Entries shown Start Marker

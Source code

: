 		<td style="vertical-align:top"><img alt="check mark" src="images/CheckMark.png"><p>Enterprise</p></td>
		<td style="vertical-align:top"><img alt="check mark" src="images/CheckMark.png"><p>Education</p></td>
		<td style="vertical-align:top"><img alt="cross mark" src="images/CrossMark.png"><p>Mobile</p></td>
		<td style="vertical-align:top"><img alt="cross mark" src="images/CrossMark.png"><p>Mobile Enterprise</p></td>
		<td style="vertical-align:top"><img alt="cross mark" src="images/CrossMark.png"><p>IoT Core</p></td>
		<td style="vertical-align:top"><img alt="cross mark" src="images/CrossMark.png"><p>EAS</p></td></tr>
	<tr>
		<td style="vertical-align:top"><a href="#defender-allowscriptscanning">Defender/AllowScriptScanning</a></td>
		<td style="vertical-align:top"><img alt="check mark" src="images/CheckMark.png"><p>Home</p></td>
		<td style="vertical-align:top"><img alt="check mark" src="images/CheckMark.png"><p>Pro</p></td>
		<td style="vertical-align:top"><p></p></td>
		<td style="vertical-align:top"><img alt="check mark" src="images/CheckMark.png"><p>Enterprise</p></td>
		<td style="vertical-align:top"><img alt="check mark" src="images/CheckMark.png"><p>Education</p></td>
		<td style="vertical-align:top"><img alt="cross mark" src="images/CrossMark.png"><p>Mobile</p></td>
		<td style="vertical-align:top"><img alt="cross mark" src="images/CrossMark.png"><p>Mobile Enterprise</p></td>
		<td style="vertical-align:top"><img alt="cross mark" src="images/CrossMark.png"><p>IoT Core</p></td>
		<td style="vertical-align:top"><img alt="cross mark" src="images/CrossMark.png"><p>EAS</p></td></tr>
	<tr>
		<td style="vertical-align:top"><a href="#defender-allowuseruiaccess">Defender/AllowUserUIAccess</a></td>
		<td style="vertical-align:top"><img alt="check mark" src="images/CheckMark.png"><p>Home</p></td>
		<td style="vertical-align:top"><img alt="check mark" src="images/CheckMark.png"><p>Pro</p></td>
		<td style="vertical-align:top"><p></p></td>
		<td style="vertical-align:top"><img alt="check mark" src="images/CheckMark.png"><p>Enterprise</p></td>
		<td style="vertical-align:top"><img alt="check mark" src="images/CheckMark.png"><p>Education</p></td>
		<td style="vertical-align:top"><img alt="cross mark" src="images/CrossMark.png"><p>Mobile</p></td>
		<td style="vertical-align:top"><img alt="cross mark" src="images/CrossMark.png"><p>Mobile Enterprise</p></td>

Entries shown End Marker

### Work item
May I have the entries returned exactly, with every line in place?

### Result of the task
Source code

: 		<td style="vertical-align:top"><img alt="check mark" src="images/CheckMark.png"><p>Enterprise</p></td>
		<td style="vertical-align:top"><img alt="check mark" src="images/CheckMark.png"><p>Education</p></td>
		<td style="vertical-align:top"><img alt="cross mark" src="images/CrossMark.png"><p>Mobile</p></td>
		<td style="vertical-align:top"><img alt="cross mark" src="images/CrossMark.png"><p>Mobile Enterprise</p></td>
		<td style="vertical-align:top"><img alt="cross mark" src="images/CrossMark.png"><p>IoT Core</p></td>
		<td style="vertical-align:top"><img alt="cross mark" src="images/CrossMark.png"><p>EAS</p></td></tr>
	<tr>
		<td style="vertical-align:top"><a href="#defender-allowscriptscanning">Defender/AllowScriptScanning</a></td>
		<td style="vertical-align:top"><img alt="check mark" src="images/CheckMark.png"><p>Home</p></td>
		<td style="vertical-align:top"><img alt="check mark" src="images/CheckMark.png"><p>Pro</p></td>
		<td style="vertical-align:top"><p></p></td>
		<td style="vertical-align:top"><img alt="check mark" src="images/CheckMark.png"><p>Enterprise</p></td>
		<td style="vertical-align:top"><img alt="check mark" src="images/CheckMark.png"><p>Education</p></td>
		<td style="vertical-align:top"><img alt="cross mark" src="images/CrossMark.png"><p>Mobile</p></td>
		<td style="vertical-align:top"><img alt="cross mark" src="images/CrossMark.png"><p>Mobile Enterprise</p></td>
		<td style="vertical-align:top"><img alt="cross mark" src="images/CrossMark.png"><p>IoT Core</p></td>
		<td style="vertical-align:top"><img alt="cross mark" src="images/CrossMark.png"><p>EAS</p></td></tr>
	<tr>
		<td style="vertical-align:top"><a href="#defender-allowuseruiaccess">Defender/AllowUserUIAccess</a></td>
		<td style="vertical-align:top"><img alt="check mark" src="images/CheckMark.png"><p>Home</p></td>
		<td style="vertical-align:top"><img alt="check mark" src="images/CheckMark.png"><p>Pro</p></td>
		<td style="vertical-align:top"><p></p></td>
		<td style="vertical-align:top"><img alt="check mark" src="images/CheckMark.png"><p>Enterprise</p></td>
		<td style="vertical-align:top"><img alt="check mark" src="images/CheckMark.png"><p>Education</p></td>
		<td style="vertical-align:top"><img alt="cross mark" src="images/CrossMark.png"><p>Mobile</p></td>
		<td style="vertical-align:top"><img alt="cross mark" src="images/CrossMark.png"><p>Mobile Enterprise</p></td>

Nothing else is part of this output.